Home » (CIIE) Roundup: U.S. Clean-Tech Companies Eye China Import Expo for New Partnerships

(CIIE) Roundup: U.S. Clean-Tech Companies Eye China Import Expo for New Partnerships

A vast market, a commitment to reducing carbon emissions, and a leader in clean tech development — China has everything to offer for new business growth, said some U.S. clean-tech companies keen on fostering partnerships in the country.

A delegation of 16 clean-tech companies based in the United States is participating in the 6th China International Import Expo (CIIE) being held in Shanghai on Nov. 5-10.

“It is the common purpose of most of the participants to promote our advanced decarbonization technologies and explore more collaboration opportunities with local or international companies located in China,” LanzaTech, an Illinois-based company, told Xinhua in a written interview.

The company said its decarbonization and transformation technology was initially commercialized in 2018 in China.

The technology helps reduce carbon emissions and convert waste carbon into valuable products, including green energy in daily life, said the company, which regards the CIIE as “a good opportunity to let others know about our technologies.”

Cormetech, a company based in Charlotte, North Carolina, has built its presence in China over the past 15 years by licensing its DeNOx catalyst technologies to some major Chinese power companies.
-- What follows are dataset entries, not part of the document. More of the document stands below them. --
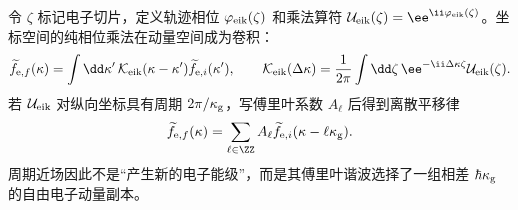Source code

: 令 $\zeta$ 标记电子切片，定义轨迹相位 $\varphi_{\rm eik}(\zeta)$ 和乘法算符 $\mathcal U_{\rm eik}(\zeta)=\ee^{\ii\varphi_{\rm eik}(\zeta)}$。坐标空间的纯相位乘法在动量空间成为卷积：
\begin{equation*}
\widetilde f_{\mathrm e,f}(\kappa)=\int\dd \kappa'\,\mathcal K_{\rm eik}(\kappa-\kappa')\widetilde f_{\mathrm e,i}(\kappa'),
\qquad
\mathcal K_{\rm eik}(\Delta\kappa)=\frac1{2\pi}\int\dd\zeta\,\ee^{-\ii\Delta\kappa\zeta}\mathcal U_{\rm eik}(\zeta).
\end{equation*}
若 $\mathcal U_{\rm eik}$ 对纵向坐标具有周期 $2\pi/\kappa_{\rm g}$，写傅里叶系数 $A_\ell$ 后得到离散平移律
\begin{equation}
{
\widetilde f_{\mathrm e,f}(\kappa)=\sum_{\ell\in\ZZ}A_\ell\widetilde f_{\mathrm e,i}(\kappa-\ell\kappa_{\rm g}).}
\label{eq:general_periodic_eikonal_discrete_convolution}
\end{equation}
周期近场因此不是“产生新的电子能级”，而是其傅里叶谐波选择了一组相差 $\hbar\kappa_{\rm g}$ 的自由电子动量副本。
The catalyst is used to treat nitrogen oxides, a major pollutant of acid rain.

It is the first time for the company to attend the CIIE this year. “Our company has invented a new CO2 removal technology, so we like to use this CIIE platform to meet potential customers, investors and distributors to open China’s CO2 capture market,” said the company.

Both companies said that they are confident that there are “way more cooperation opportunities” in the green energy field between the two countries.
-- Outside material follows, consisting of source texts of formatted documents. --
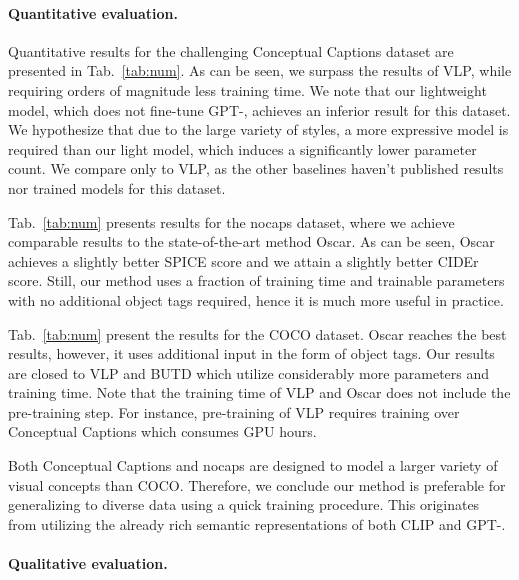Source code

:  

\paragraph{Quantitative evaluation.}


Quantitative results for the challenging Conceptual Captions dataset are presented in Tab.~\ref{tab:num}.
As can be seen, we surpass the results of VLP, while requiring orders of magnitude less training time. We note that our lightweight model, which does not fine-tune GPT-, achieves an inferior result for this dataset. We hypothesize that due to the large variety of styles, a more expressive model is required than our light model, which induces a significantly lower parameter count. We compare only to VLP, as the other baselines haven't published results nor trained models for this dataset.



Tab.~\ref{tab:num} presents results for the nocaps dataset, where we achieve comparable results to the state-of-the-art method Oscar. As can be seen, 
Oscar achieves a slightly better SPICE score and we attain a slightly better CIDEr score. Still, our method uses a fraction of training time and trainable parameters with no additional object tags required, hence it is much more useful in practice. 


Tab.~\ref{tab:num} present the results for the COCO dataset. Oscar reaches the best results, however, it uses additional input in the form of object tags. Our results are closed to VLP and BUTD which utilize considerably more parameters and training time. Note that the training time of VLP and Oscar does not include the pre-training step. For instance, pre-training of VLP requires training over Conceptual Captions which consumes  GPU hours. 




Both Conceptual Captions and nocaps are designed to model a larger variety of visual concepts than COCO. Therefore, we conclude our method is preferable for generalizing to diverse data using a quick training procedure. This originates from utilizing the already rich semantic representations of both CLIP and GPT-.





\paragraph{Qualitative evaluation.}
The 16 participating companies represent various sectors, including carbon neutrality and capture, clean energy, environmental technology, new energy vehicles, charging facilities, energy storage, green smart buildings, and clean fuels, according to the U.S.-China Cleantech Center.

It is the first large-scale delegation in this industry to visit China since the pandemic, said the California-based center, which organized the delegation.

“We believe that the CIIE presents a promising opportunity for our organization and member companies to open doors in the Chinese market and foster growth with our Chinese partners,” Feng An, founder and executive director of the U.S.-China Cleantech Center, told Xinhua.

The expo is not only a showcase of China’s commitment to international trade but also a platform where companies from around the world can connect, engage, and explore potential partnerships, he said, noting that China’s ambitious climate goals offer “expansive market prospects” for relevant cleantech products and solutions, which presents “promising opportunities” for American clean-tech companies.

Collaboration between the two sides can also contribute to global efforts to address the challenges of climate change, he added.

“China stands as one of the world’s largest cleantech markets, offering substantial opportunities for businesses in this sector looking to expand their presence in the country,” said An.